Work required: Every line from the one with "- Languages" to the one with "и системные требования:**", including those two, is to be copied exactly; all other lines of the entries below are left out.

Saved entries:
● ● ● ● ●
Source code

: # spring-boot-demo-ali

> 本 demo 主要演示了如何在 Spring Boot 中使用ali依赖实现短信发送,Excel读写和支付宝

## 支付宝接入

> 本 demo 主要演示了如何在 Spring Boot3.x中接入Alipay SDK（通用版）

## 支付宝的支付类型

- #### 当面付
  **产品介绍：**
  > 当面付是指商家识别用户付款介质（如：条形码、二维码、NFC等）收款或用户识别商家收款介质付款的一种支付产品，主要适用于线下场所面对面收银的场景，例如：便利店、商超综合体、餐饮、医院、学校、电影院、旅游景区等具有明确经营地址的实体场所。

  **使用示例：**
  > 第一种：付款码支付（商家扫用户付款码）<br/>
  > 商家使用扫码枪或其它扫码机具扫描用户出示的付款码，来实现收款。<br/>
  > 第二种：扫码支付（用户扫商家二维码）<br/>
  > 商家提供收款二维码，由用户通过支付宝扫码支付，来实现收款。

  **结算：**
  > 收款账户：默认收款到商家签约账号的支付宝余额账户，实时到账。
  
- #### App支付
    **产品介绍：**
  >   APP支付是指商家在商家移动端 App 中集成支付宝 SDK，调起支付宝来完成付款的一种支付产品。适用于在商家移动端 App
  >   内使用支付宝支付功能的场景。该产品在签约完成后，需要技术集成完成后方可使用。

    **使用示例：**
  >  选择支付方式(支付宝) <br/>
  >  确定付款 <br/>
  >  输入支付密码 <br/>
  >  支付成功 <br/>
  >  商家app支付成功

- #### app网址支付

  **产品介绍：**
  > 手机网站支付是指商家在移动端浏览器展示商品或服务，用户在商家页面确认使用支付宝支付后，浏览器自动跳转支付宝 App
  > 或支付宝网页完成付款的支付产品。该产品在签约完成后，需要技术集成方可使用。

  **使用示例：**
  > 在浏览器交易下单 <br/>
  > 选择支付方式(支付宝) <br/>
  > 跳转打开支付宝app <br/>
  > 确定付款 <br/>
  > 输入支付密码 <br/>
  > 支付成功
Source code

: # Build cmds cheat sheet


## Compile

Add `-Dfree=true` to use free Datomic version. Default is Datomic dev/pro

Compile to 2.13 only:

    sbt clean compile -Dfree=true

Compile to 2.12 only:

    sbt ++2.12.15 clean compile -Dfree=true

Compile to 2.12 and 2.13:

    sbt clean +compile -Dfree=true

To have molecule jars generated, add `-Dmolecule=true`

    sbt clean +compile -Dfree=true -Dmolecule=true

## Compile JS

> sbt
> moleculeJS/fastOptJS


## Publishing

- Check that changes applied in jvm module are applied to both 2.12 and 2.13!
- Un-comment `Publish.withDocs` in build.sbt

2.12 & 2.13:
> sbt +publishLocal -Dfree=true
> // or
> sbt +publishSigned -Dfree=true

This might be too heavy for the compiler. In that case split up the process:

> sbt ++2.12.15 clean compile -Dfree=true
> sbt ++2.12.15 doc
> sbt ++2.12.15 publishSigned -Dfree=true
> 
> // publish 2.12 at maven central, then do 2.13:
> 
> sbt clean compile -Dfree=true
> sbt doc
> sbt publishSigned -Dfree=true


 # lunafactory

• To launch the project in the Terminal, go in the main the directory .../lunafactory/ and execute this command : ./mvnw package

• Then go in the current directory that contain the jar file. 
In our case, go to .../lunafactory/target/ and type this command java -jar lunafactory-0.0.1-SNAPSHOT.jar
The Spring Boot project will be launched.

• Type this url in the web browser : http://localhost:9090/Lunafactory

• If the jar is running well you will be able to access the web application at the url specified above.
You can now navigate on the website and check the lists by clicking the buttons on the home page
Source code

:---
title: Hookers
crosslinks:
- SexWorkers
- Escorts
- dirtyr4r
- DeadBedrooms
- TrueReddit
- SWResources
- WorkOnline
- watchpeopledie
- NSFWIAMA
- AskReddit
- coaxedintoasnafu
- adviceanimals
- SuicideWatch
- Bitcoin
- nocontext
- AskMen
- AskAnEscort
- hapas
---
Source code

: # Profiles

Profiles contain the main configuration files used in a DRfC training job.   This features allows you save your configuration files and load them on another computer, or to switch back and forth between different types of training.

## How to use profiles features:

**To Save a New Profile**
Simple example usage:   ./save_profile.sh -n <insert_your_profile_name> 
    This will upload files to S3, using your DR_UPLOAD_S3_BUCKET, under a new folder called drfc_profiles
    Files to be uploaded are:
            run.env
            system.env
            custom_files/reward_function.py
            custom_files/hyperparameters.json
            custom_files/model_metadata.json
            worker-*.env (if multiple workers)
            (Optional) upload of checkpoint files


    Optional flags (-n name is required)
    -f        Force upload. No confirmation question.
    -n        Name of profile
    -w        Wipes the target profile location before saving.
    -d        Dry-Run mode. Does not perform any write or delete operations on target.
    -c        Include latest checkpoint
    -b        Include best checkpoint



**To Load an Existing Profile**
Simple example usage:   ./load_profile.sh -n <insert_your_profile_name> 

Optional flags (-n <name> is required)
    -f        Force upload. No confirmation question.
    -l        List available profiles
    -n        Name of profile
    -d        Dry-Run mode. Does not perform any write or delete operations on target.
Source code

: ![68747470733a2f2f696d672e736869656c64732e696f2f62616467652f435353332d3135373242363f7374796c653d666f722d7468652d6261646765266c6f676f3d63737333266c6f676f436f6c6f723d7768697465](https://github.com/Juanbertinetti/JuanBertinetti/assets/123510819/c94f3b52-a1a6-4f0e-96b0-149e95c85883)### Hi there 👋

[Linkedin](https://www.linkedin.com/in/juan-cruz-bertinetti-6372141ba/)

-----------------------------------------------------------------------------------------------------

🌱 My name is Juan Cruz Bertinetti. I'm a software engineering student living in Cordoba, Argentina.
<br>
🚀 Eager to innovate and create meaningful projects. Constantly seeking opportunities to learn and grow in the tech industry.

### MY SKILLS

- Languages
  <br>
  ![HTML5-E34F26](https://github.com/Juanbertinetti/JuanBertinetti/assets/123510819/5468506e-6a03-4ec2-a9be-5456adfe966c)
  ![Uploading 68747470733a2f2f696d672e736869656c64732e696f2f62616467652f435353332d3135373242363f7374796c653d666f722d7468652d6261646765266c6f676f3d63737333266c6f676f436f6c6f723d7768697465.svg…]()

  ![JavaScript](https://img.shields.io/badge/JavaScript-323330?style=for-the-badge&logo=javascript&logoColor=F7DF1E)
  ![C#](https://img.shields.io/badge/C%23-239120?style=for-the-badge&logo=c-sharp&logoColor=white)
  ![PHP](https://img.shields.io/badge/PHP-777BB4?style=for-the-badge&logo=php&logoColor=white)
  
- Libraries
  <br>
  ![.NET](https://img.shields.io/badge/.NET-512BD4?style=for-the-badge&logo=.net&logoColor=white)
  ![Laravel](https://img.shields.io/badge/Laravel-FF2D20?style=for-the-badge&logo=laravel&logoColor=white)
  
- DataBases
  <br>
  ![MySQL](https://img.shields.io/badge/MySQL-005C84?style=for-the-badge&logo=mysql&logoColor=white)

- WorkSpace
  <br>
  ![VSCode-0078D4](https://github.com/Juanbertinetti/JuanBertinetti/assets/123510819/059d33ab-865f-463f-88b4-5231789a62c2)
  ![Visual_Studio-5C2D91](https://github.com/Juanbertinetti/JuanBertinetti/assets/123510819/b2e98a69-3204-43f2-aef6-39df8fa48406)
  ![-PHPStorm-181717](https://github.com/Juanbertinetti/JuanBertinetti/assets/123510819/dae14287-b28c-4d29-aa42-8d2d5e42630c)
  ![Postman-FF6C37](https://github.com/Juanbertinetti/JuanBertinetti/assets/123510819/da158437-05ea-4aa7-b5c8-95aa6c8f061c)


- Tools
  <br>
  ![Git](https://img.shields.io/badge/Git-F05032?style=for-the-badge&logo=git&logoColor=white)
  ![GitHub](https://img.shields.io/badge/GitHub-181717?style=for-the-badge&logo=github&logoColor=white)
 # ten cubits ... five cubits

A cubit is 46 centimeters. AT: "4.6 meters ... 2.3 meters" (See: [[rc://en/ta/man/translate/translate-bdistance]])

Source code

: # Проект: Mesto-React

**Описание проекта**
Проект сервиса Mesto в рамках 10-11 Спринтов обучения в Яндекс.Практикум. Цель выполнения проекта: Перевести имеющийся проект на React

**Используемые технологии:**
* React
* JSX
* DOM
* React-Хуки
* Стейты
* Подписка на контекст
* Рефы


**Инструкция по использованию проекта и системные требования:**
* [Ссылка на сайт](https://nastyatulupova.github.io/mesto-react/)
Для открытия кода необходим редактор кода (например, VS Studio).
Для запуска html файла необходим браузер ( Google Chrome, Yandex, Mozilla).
● ● ● ● ●
The answer:
- Languages
  <br>
  ![HTML5-E34F26](https://github.com/Juanbertinetti/JuanBertinetti/assets/123510819/5468506e-6a03-4ec2-a9be-5456adfe966c)
  ![Uploading 68747470733a2f2f696d672e736869656c64732e696f2f62616467652f435353332d3135373242363f7374796c653d666f722d7468652d6261646765266c6f676f3d63737333266c6f676f436f6c6f723d7768697465.svg…]()

  ![JavaScript](https://img.shields.io/badge/JavaScript-323330?style=for-the-badge&logo=javascript&logoColor=F7DF1E)
  ![C#](https://img.shields.io/badge/C%23-239120?style=for-the-badge&logo=c-sharp&logoColor=white)
  ![PHP](https://img.shields.io/badge/PHP-777BB4?style=for-the-badge&logo=php&logoColor=white)
  
- Libraries
  <br>
  ![.NET](https://img.shields.io/badge/.NET-512BD4?style=for-the-badge&logo=.net&logoColor=white)
  ![Laravel](https://img.shields.io/badge/Laravel-FF2D20?style=for-the-badge&logo=laravel&logoColor=white)
  
- DataBases
  <br>
  ![MySQL](https://img.shields.io/badge/MySQL-005C84?style=for-the-badge&logo=mysql&logoColor=white)

- WorkSpace
  <br>
  ![VSCode-0078D4](https://github.com/Juanbertinetti/JuanBertinetti/assets/123510819/059d33ab-865f-463f-88b4-5231789a62c2)
  ![Visual_Studio-5C2D91](https://github.com/Juanbertinetti/JuanBertinetti/assets/123510819/b2e98a69-3204-43f2-aef6-39df8fa48406)
  ![-PHPStorm-181717](https://github.com/Juanbertinetti/JuanBertinetti/assets/123510819/dae14287-b28c-4d29-aa42-8d2d5e42630c)
  ![Postman-FF6C37](https://github.com/Juanbertinetti/JuanBertinetti/assets/123510819/da158437-05ea-4aa7-b5c8-95aa6c8f061c)


- Tools
  <br>
  ![Git](https://img.shields.io/badge/Git-F05032?style=for-the-badge&logo=git&logoColor=white)
  ![GitHub](https://img.shields.io/badge/GitHub-181717?style=for-the-badge&logo=github&logoColor=white)
 # ten cubits ... five cubits

A cubit is 46 centimeters. AT: "4.6 meters ... 2.3 meters" (See: [[rc://en/ta/man/translate/translate-bdistance]])

Source code

: # Проект: Mesto-React

**Описание проекта**
Проект сервиса Mesto в рамках 10-11 Спринтов обучения в Яндекс.Практикум. Цель выполнения проекта: Перевести имеющийся проект на React

**Используемые технологии:**
* React
* JSX
* DOM
* React-Хуки
* Стейты
* Подписка на контекст
* Рефы


**Инструкция по использованию проекта и системные требования:**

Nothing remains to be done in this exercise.